#### [REQUIRED WORK]
Could you please return each line of the data that has the word "procedures"?

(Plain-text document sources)
=====
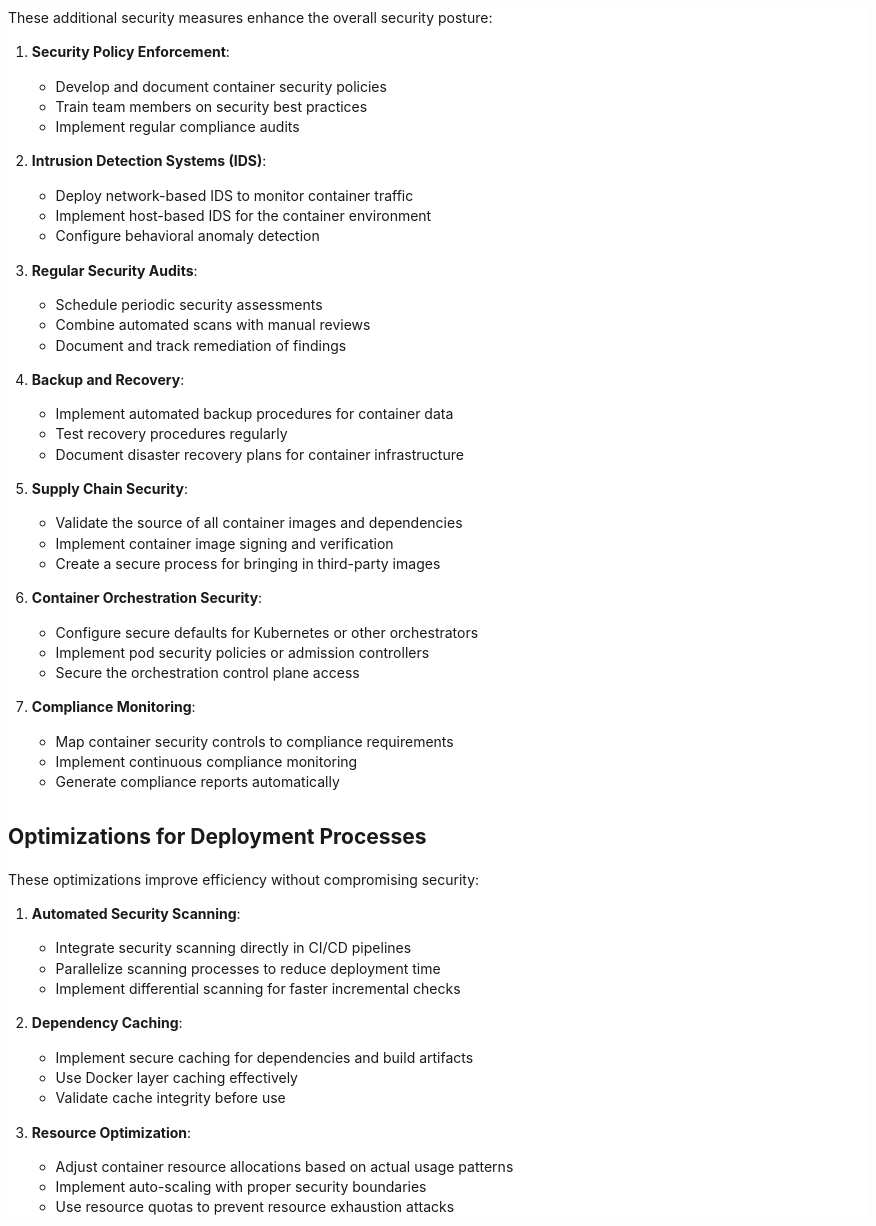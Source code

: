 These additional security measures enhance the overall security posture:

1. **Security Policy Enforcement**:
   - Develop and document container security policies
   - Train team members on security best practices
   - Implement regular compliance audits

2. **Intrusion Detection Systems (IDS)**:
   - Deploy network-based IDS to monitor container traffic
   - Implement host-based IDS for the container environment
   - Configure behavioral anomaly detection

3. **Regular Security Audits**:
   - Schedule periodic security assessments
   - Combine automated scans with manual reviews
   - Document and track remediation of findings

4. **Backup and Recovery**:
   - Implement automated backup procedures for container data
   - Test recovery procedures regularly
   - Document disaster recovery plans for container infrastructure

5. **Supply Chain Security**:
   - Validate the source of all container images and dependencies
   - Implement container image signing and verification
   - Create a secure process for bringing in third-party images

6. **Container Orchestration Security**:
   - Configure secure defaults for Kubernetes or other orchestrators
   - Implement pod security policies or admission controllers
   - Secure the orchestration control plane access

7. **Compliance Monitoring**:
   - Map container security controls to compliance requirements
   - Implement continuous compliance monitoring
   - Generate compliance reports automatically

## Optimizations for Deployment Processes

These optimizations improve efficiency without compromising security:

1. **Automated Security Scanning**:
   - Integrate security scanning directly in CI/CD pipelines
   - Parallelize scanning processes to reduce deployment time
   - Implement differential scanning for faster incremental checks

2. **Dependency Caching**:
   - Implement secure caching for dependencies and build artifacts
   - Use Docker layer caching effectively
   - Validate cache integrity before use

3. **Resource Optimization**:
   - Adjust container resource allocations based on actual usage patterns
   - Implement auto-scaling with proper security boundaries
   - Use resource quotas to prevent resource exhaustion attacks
=====
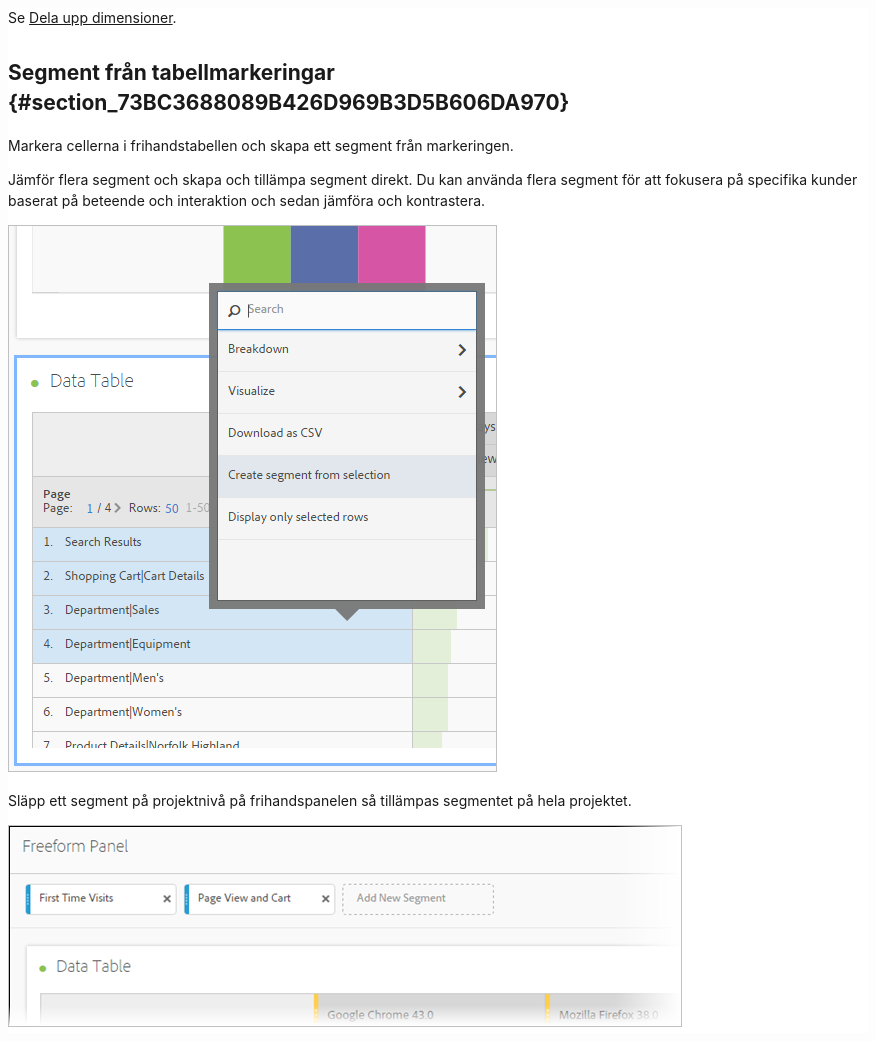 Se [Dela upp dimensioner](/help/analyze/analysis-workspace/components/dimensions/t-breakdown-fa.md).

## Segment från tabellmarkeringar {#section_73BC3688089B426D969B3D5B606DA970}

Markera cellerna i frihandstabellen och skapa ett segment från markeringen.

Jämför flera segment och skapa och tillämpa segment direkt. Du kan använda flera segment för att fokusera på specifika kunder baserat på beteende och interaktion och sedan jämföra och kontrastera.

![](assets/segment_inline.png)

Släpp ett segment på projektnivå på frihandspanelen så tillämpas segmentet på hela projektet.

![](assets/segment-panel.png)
=====
#### [PROBLEM SOLUTION]
   - Implement automated backup procedures for container data
   - Test recovery procedures regularly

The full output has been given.